HLA-DR12(DR12) is a HLA-DR serotype that recognizes the DRB1*1201 to *1203, *1206. DR12 serotype is a split antigen of the older HLA-DR5 serotype group which also contains the similar HLA-DR11 antigens.

Serology

The table above describes the efficiency of serological typing of DR12 and DR5.  Serotypes are unknown the following alleles: DRB1*1204,*1205 to *1207 to *1215

Alleles
There are only 2 common allels for DRB1*12, *1201 and *1202. *1202 is more common
on the West Pacific Rim and particularly Indochina and the South Pacific.

Disease associations
DR12 is associated with vulval lichen sclerosus, and undifferentiated spondyloarthritis.

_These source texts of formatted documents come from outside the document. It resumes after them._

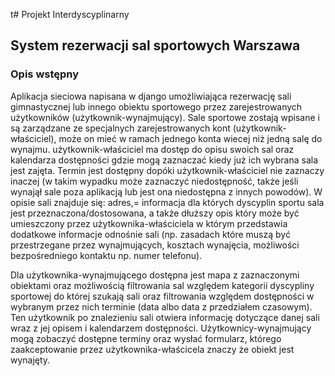 t# Projekt Interdyscyplinarny

## System rezerwacji sal sportowych Warszawa

### Opis wstępny
Aplikacja sieciowa napisana w django umożliwiająca rezerwację sali gimnastycznej lub innego obiektu sportowego przez zarejestrowanych użytkowników (użytkownik-wynajmujący).
Sale sportowe zostają wpisane i są zarządzane ze specjalnych zarejestrowanych kont (użytkownik-właściciel), może on mieć w ramach jednego konta wiecej niż jedną salę do wynajmu. 
użytkownik-właściciel ma dostęp do opisu swoich sal oraz kalendarza dostępności gdzie mogą zaznaczać kiedy już ich wybrana sala jest zajęta.
Termin jest dostępny dopóki użytkownik-właściciel nie zaznaczy inaczej (w takim wypadku może zaznaczyć niedostępność, także jeśli wynajął sale poza aplikacją lub jest ona niedostępna z innych powodów). 
W opisie sali znajduje się: 
adres,=
informacja dla których dyscyplin sportu sala jest przeznaczona/dostosowana,
a także dłuższy opis który może być umieszczony przez użytkownika-właściciela w którym przedstawia dodatkowe informacje odnośnie sali (np. zasadach które muszą być przestrzegane przez wynajmujących, kosztach wynajęcia, możliwości bezpośredniego kontaktu np. numer telefonu).

Dla użytkownika-wynajmującego dostępna jest mapa z zaznaczonymi obiektami oraz możliwością filtrowania sal względem kategorii dyscypliny sportowej do której szukają sali oraz filtrowania względem dostępności w wybranym przez nich terminie (data albo data z przedziałem czasowym). 
Ten użytkownik po znalezieniu sali otwiera informację dotyczące danej sali wraz z jej opisem i kalendarzem dostępności. 
Użytkownicy-wynajmujący mogą zobaczyć dostępne terminy oraz wysłać formularz, którego zaakceptowanie przez użytkownika-właścicela znaczy że obiekt jest wynajęty.

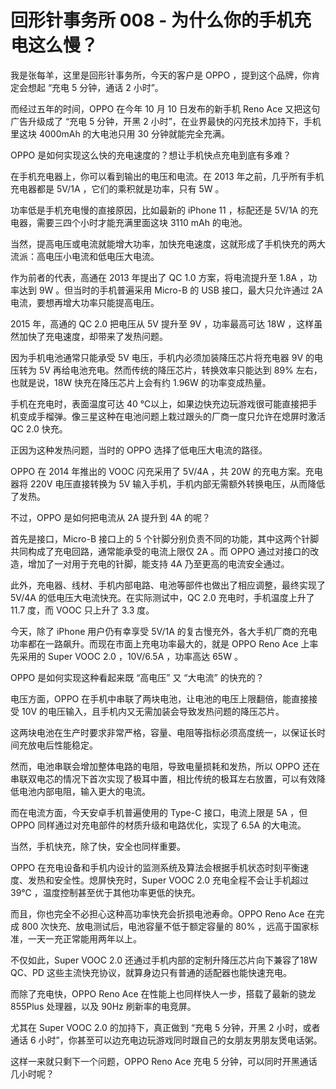 # 回形针事务所 008 - 为什么你的手机充电这么慢？

我是张每羊，这里是回形针事务所，今天的客户是 OPPO ，提到这个品牌，你肯定会想起 “充电 5 分钟，通话 2 小时”。

而经过五年的时间，OPPO 在今年 10 月 10 日发布的新手机 Reno Ace 又把这句广告升级成了 “充电 5 分钟，开黑 2 小时”，在业界最快的闪充技术加持下，手机里这块 4000mAh 的大电池只用 30 分钟就能完全充满。

OPPO 是如何实现这么快的充电速度的？想让手机快点充电到底有多难？

在手机充电器上，你可以看到输出的电压和电流。在 2013 年之前，几乎所有手机充电器都是 5V/1A ，它们的乘积就是功率，只有 5W 。

功率低是手机充电慢的直接原因，比如最新的 iPhone 11 ，标配还是 5V/1A 的充电器，需要三四个小时才能充满里面这块 3110 mAh 的电池。

当然，提高电压或电流就能增大功率，加快充电速度，这就形成了手机快充的两大流派：高电压小电流和低电压大电流。

作为前者的代表，高通在 2013 年提出了 QC 1.0 方案，将电流提升至 1.8A ，功率达到 9W 。但当时的手机普遍采用 Micro-B 的 USB 接口，最大只允许通过 2A 电流，要想再增大功率只能提高电压。

2015 年，高通的 QC 2.0 把电压从 5V 提升至 9V ，功率最高可达 18W ，这样虽然加快了充电速度，却带来了发热问题。

因为手机电池通常只能承受 5V 电压，手机内必须加装降压芯片将充电器 9V 的电压转为 5V 再给电池充电。然而传统的降压芯片，转换效率只能达到 89% 左右，也就是说，18W 快充在降压芯片上会有约 1.96W 的功率变成热量。

手机在充电时，表面温度可达 40 ℃以上，如果边快充边玩游戏很可能直接把手机变成手榴弹。像三星这种在电池问题上栽过跟头的厂商一度只允许在熄屏时激活 QC 2.0 快充。

正因为这种发热问题，当时的 OPPO 选择了低电压大电流的路径。

OPPO 在 2014 年推出的 VOOC 闪充采用了 5V/4A ，共 20W 的充电方案。充电器将 220V 电压直接转换为 5V 输入手机，手机内部无需额外转换电压，从而降低了发热。

不过，OPPO 是如何把电流从 2A 提升到 4A 的呢？

首先是接口，Micro-B 接口上的 5 个针脚分别负责不同的功能，其中这两个针脚共同构成了充电回路，通常能承受的电流上限仅 2A 。而 OPPO 通过对接口的改造，增加了一对用于充电的针脚，能支持 4A 乃至更高的电流安全通过。

此外，充电器、线材、手机内部电路、电池等部件也做出了相应调整，最终实现了 5V/4A 的低电压大电流快充。在实际测试中，QC 2.0 充电时，手机温度上升了 11.7 度，而 VOOC 只上升了 3.3 度。

今天，除了 iPhone 用户仍有幸享受 5V/1A 的复古慢充外，各大手机厂商的充电功率都在一路飙升。而现在市面上充电功率最大的，就是 OPPO Reno Ace 上率先采用的 Super VOOC 2.0 ，10V/6.5A ，功率高达 65W 。

OPPO 是如何实现这种看起来既 “高电压” 又 “大电流” 的快充的？

电压方面，OPPO 在手机中串联了两块电池，让电池的电压上限翻倍，能直接接受 10V 的电压输入，且手机内又无需加装会导致发热问题的降压芯片。

这两块电池在生产时要求非常严格，容量、电阻等指标必须高度统一，以保证长时间充放电后性能稳定。

然而，电池串联会增加整体电路的电阻，导致电量损耗和发热，所以 OPPO 还在串联双电芯的情况下首次实现了极耳中置，相比传统的极耳左右放置，可以有效降低电池内部电阻，输入更大的电流。

而在电流方面，今天安卓手机普遍使用的 Type-C 接口，电流上限是 5A ，但 OPPO 同样通过对充电部件的材质升级和电路优化，实现了 6.5A 的大电流。

当然，手机快充，除了快，安全也同样重要。

OPPO 在充电设备和手机内设计的监测系统及算法会根据手机状态时刻平衡速度、发热和安全性。熄屏快充时，Super VOOC 2.0 充电全程不会让手机超过 39℃ ，温度控制甚至优于其他功率更低的快充。

而且，你也完全不必担心这种高功率快充会折损电池寿命。OPPO Reno Ace 在完成 800 次快充、放电测试后，电池容量不低于额定容量的 80% ，远高于国家标准，一天一充正常能用两年以上。

不仅如此，Super VOOC 2.0 还通过手机内部的定制升降压芯片向下兼容了18W QC、PD 这些主流快充协议，就算身边只有普通的适配器也能快速充电。

而除了充电快，OPPO Reno Ace 在性能上也同样快人一步，搭载了最新的骁龙 855Plus 处理器，以及 90Hz 刷新率的电竞屏。

尤其在 Super VOOC 2.0 的加持下，真正做到 “充电 5 分钟，开黑 2 小时，或者通话 6 小时”，你甚至可以边充电边玩游戏同时跟自己的女朋友男朋友煲电话粥。

这样一来就只剩下一个问题，OPPO Reno Ace 充电 5 分钟，可以同时开黑通话几小时呢？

DRB1*1201 is associated with  iritis in  juvenile arthritis, primary antiphospholipid syndrome,  tiopronin intolerance in rheumatoid arthritis, adult chronic articular Still's disease

DRB1*1202 is found to be increased in narcolepsy associated sudden death syndrome in the Thai population, and narcolepsy in the Japanese population.

Extended linkage
DRB1*12:DQA1*0505:DQBA1*0301 haplotype: DR12-DQ7.5/DR7-DQ2.2 is a transhaplotype risk for coeliac disease

DRB1*1201:DRB3*01/03: colorectal cancer

Genetic Linkage

HLA-DR12 is genetically linked to DR52 and HLA-DQ7 serotypes.